This solution reference architecture follows a five-class model:
Expedited Forwarding (EF)—for voice applications
Assured Forwarding (AF)—for video applications
Some campus networks can choose to deploy a more granular approach to the classifying traffic; however, the number of classes here should be considered sufficient based on the application levels tested as part of the Midsize Enterprise Campus solution.
High availability (HA) and resiliency is essential for maintaining connectivity and avoiding service disruption. The expectation in this Midsize Enterprise Campus Solution Reference Architecture is to ensure uninterrupted (sub-second recovery) access, including during voice and video sessions, in the event of hardware or software failure in the network. Additionally it assumed, there is the ability to minimize downtime during planned outages through the use of features such as nonstop routing (NSR), nonstop bridging (NSB), and nonstop software upgrades (NSSU).
High Availability at Layer 2
In campus architecture, each access switch is connected to two aggregation switches for redundancy to provide reliability and HA. Aggregation switches are interconnected at Layer 2. As shown in Figure 3, this can create a Layer 2 loop. Ethernet does not have any inherent way to track frames that are looping.
The following techniques are detailed to address Layer 2 looping.
Spanning Tree Protocol (STP)
Spanning Tree Protocol (STP) is the industry standard for preventing Layer 2 loops. STP calculates the best path through a switched network that contains redundant paths. STP uses bridge protocol data unit (BPDU) data frames to exchange information with other switches. STP uses the information provided by the BPDUs to elect a root bridge, identify root ports for each switch, identify designated ports for each physical LAN segment, and prune specific redundant links to create a loop-free tree topology.
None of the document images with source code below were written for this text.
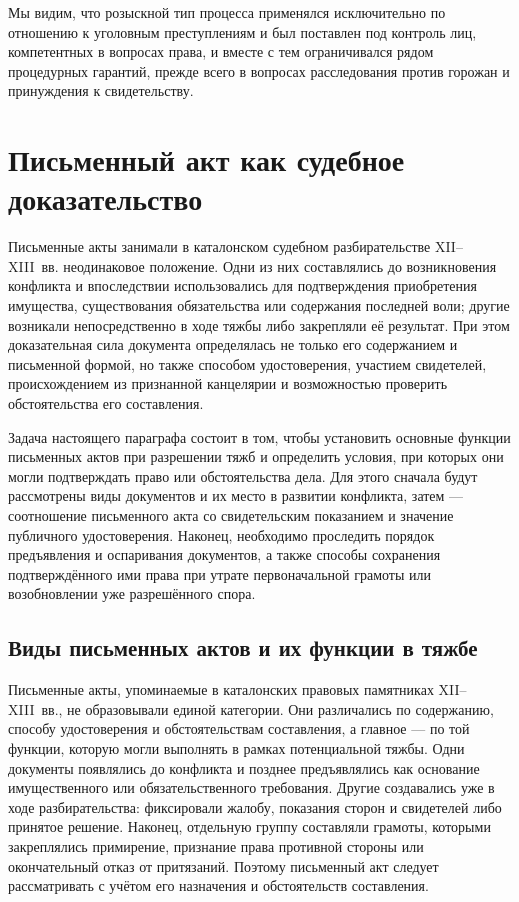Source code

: Мы видим, что розыскной тип процесса применялся исключительно по отношению к уголовным преступлениям и был поставлен под контроль лиц, компетентных в вопросах права, и вместе с тем ограничивался рядом процедурных гарантий, прежде всего в вопросах расследования против горожан и принуждения к свидетельству.

\section{Письменный акт как судебное доказательство}

Письменные акты занимали в каталонском судебном разбирательстве XII--XIII~вв. неодинаковое положение. Одни из них составлялись до возникновения конфликта и впоследствии использовались для подтверждения приобретения имущества, существования обязательства или содержания последней воли; другие возникали непосредственно в ходе тяжбы либо закрепляли её результат. При этом доказательная сила документа определялась не только его содержанием и письменной формой, но также способом удостоверения, участием свидетелей, происхождением из признанной канцелярии и возможностью проверить обстоятельства его составления.

Задача настоящего параграфа состоит в том, чтобы установить основные функции письменных актов при разрешении тяжб и определить условия, при которых они могли подтверждать право или обстоятельства дела. Для этого сначала будут рассмотрены виды документов и их место в развитии конфликта, затем --- соотношение письменного акта со свидетельским показанием и значение публичного удостоверения. Наконец, необходимо проследить порядок предъявления и оспаривания документов, а также способы сохранения подтверждённого ими права при утрате первоначальной грамоты или возобновлении уже разрешённого спора.

\subsection{Виды письменных актов и их функции в тяжбе}

Письменные акты, упоминаемые в каталонских правовых памятниках XII--XIII~вв., не образовывали единой категории. Они различались по содержанию, способу удостоверения и обстоятельствам составления, а главное --- по той функции, которую могли выполнять в рамках потенциальной тяжбы. Одни документы появлялись до конфликта и позднее предъявлялись как основание имущественного или обязательственного требования. Другие создавались уже в ходе разбирательства: фиксировали жалобу, показания сторон и свидетелей либо принятое решение. Наконец, отдельную группу составляли грамоты, которыми закреплялись примирение, признание права противной стороны или окончательный отказ от притязаний. Поэтому письменный акт следует рассматривать с учётом его назначения и обстоятельств составления.

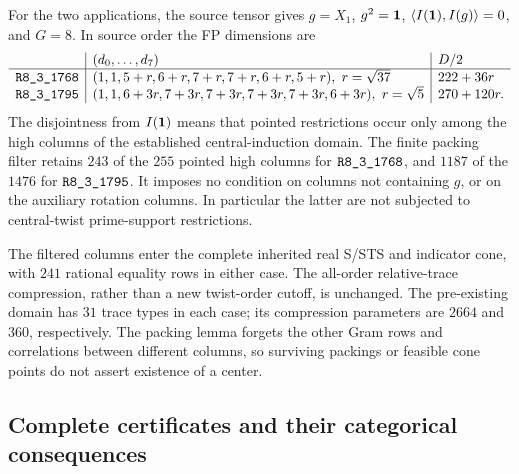 For the two applications, the source tensor gives $g=X_1$, $g^2=\one$,
$\langle I(\one),I(g)\rangle=0$, and $G=8$.  In source order the
FP dimensions are
\[
\begin{array}{c|l|l}
 & (d_0,\ldots,d_7)&D/2\\\hline
\sha{R8_3_1768}
 &(1,1,5+r,6+r,7+r,7+r,6+r,5+r),\ r=\sqrt{37}
 &222+36r\\
\sha{R8_3_1795}
 &(1,1,6+3r,7+3r,7+3r,7+3r,7+3r,6+3r),\ r=\sqrt5
 &270+120r.
\end{array}
\]
The disjointness from $I(\one)$ means that pointed restrictions occur
only among the high columns of the established central-induction domain.
The finite packing filter retains $243$ of the $255$ pointed high
columns for $\sha{R8_3_1768}$, and $1187$ of the $1476$ for
$\sha{R8_3_1795}$.  It imposes no condition on columns not containing
$g$, or on the auxiliary rotation columns.  In particular the latter
are not subjected to central-twist prime-support restrictions.

The filtered columns enter the complete inherited real S/STS and
indicator cone, with $241$ rational equality rows in either case.
The all-order relative-trace compression, rather than a new twist-order
cutoff, is unchanged.  The pre-existing domain has $31$ trace types in
each case; its compression parameters are $2664$ and $360$, respectively.
The packing lemma forgets the other Gram rows and correlations between
different columns, so surviving packings or feasible cone points do not
assert existence of a center.

\subsection{Complete certificates and their categorical consequences}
The resulting tree topology provides a single active Layer 2 data path between any two endpoints.
Figure 4 shows how STP creates a single path to any endpoint.
Although STP can prevent Layer 2 loops, it is not an efficient protocol. At any given time, a Layer 2 switch port can be listening, learning, forwarding, or blocking in order to determine the loop-free data path. Many improvements have been made to STP to improve its convergence time from 50 seconds to much less. However, STP does not perform sub-second convergence like most Layer 3 protocols can. Another disadvantage of STP is that it blocks all but one of the redundant paths that are connected. As a result, network resources can be under-utilized as there are occupied switchports not actively in use (because they are in a blocking state). Real-time applications suffer most when STP is used alone in a campus environment. To avoid the performance limitations of STP, this reference architecture used virtual chassis and MC-LAG.
Virtual chassis is an intelligent technique for avoiding Layer 2 looping altogether. As shown in Figure 5, multiple switches are brought under a single management and control plane, creating a virtual device that consists of two or more physical devices. A client access device (depicted as an EX4300 in Figure 5) can use link aggregation technology when it detects that it has two or more links connected to the virtual chassis.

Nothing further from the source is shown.